Plain-text document sources:
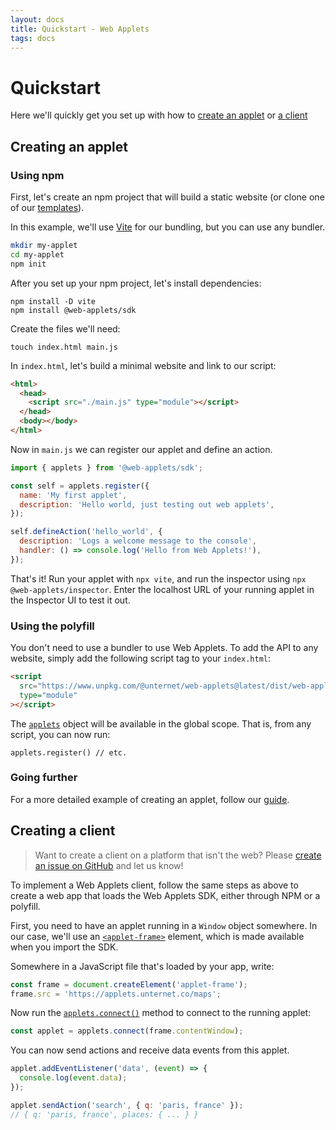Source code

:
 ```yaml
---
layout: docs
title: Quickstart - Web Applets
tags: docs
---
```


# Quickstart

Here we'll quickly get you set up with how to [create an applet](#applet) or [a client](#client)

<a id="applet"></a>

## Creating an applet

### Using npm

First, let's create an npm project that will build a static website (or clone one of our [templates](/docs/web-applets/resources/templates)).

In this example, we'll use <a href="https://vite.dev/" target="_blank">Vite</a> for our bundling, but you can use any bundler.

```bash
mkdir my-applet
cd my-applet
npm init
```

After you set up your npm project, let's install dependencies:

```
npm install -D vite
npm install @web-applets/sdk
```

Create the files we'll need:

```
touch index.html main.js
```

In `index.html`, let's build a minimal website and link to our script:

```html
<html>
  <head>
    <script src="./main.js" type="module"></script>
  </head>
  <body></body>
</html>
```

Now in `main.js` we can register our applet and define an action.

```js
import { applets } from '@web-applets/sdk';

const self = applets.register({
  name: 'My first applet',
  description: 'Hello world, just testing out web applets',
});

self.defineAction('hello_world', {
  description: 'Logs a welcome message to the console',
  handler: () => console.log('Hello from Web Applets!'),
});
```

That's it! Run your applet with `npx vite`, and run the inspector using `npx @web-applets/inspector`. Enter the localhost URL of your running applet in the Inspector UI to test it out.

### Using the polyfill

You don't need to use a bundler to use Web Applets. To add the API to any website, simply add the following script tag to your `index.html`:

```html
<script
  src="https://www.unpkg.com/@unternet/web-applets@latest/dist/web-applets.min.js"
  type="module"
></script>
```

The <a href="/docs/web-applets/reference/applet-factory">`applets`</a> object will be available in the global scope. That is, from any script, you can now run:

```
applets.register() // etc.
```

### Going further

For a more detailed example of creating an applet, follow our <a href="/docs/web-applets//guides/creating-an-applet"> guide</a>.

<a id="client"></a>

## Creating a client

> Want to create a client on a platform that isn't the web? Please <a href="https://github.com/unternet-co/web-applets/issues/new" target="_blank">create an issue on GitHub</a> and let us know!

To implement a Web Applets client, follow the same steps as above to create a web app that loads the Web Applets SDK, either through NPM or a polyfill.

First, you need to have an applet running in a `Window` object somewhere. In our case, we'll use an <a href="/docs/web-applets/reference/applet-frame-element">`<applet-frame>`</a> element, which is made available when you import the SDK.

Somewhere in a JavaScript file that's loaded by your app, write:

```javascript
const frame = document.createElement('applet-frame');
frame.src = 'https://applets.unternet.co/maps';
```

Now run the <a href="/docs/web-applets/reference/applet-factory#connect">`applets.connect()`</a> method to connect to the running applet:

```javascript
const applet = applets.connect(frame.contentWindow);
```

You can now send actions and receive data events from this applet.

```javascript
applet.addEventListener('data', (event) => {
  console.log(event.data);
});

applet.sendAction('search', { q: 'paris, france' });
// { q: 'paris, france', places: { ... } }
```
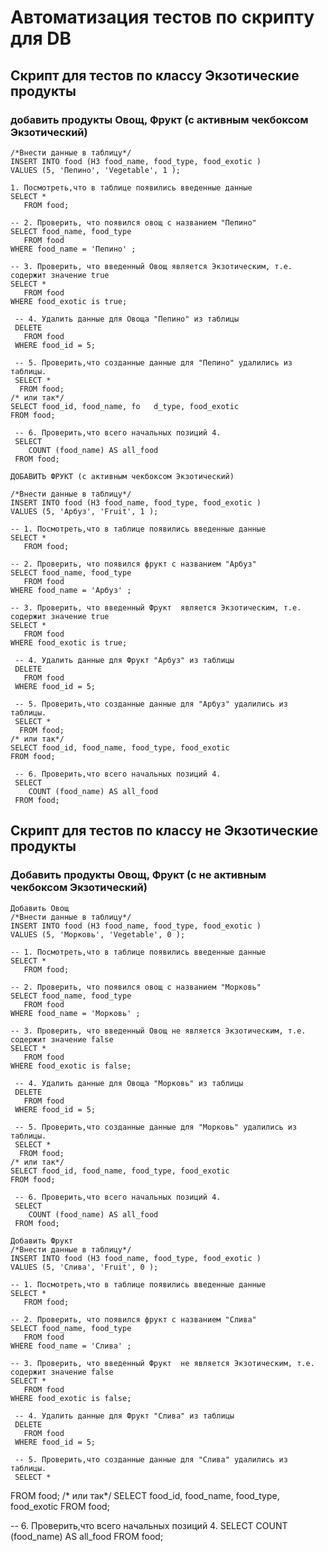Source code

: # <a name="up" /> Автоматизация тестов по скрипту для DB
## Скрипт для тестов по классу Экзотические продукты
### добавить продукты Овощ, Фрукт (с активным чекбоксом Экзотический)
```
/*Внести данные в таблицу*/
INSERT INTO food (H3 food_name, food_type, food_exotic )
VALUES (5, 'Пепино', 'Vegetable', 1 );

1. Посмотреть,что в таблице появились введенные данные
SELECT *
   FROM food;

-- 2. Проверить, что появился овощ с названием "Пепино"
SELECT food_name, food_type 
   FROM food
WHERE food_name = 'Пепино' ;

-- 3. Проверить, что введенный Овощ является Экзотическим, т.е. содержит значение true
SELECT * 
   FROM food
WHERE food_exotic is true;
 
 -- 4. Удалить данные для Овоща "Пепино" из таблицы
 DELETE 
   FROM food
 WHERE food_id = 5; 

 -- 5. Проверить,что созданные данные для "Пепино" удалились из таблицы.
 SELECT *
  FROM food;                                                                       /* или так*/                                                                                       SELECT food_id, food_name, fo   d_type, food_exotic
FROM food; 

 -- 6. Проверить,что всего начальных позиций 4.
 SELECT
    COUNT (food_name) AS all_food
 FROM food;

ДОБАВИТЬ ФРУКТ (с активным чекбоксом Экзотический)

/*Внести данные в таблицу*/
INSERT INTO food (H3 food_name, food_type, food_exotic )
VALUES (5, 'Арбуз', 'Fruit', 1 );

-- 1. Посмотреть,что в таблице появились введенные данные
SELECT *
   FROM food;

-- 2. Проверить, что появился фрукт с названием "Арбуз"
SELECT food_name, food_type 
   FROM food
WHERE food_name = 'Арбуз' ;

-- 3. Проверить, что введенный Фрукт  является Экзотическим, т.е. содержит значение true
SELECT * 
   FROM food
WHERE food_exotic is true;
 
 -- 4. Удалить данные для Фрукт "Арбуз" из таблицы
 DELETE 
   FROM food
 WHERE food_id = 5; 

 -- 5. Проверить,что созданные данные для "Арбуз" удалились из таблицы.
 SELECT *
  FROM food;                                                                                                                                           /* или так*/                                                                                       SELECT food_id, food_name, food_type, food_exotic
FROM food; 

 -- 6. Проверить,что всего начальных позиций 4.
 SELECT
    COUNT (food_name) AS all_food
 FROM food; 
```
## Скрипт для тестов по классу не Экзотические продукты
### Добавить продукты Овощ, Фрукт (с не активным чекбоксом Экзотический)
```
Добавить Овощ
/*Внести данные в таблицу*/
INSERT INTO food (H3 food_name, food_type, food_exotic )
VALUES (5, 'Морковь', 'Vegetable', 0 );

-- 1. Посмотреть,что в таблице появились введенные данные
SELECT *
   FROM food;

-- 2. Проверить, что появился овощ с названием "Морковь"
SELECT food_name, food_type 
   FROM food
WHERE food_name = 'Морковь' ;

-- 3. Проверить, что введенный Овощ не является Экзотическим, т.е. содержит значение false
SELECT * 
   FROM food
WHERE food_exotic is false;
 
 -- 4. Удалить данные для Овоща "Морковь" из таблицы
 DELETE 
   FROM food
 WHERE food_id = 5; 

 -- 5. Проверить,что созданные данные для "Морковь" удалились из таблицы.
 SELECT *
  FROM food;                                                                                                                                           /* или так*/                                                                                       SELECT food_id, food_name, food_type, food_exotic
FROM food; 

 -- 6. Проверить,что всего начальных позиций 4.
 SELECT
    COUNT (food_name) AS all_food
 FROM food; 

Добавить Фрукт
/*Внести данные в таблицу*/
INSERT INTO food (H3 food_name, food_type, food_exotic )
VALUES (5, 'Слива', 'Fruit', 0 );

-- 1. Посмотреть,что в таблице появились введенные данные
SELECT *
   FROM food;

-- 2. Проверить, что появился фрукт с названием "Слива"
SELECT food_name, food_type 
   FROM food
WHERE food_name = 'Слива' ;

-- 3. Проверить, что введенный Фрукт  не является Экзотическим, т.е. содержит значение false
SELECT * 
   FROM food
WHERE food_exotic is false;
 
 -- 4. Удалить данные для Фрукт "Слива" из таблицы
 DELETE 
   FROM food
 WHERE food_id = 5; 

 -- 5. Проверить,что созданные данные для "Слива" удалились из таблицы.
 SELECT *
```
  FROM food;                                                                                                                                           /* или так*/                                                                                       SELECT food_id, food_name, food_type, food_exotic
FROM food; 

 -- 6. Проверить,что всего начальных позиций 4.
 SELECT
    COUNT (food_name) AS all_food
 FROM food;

• **Directions**
Every line above carrying the word "const" needs to be shown.

• **Response box**
const self = applets.register({
const frame = document.createElement('applet-frame');
const applet = applets.connect(frame.contentWindow);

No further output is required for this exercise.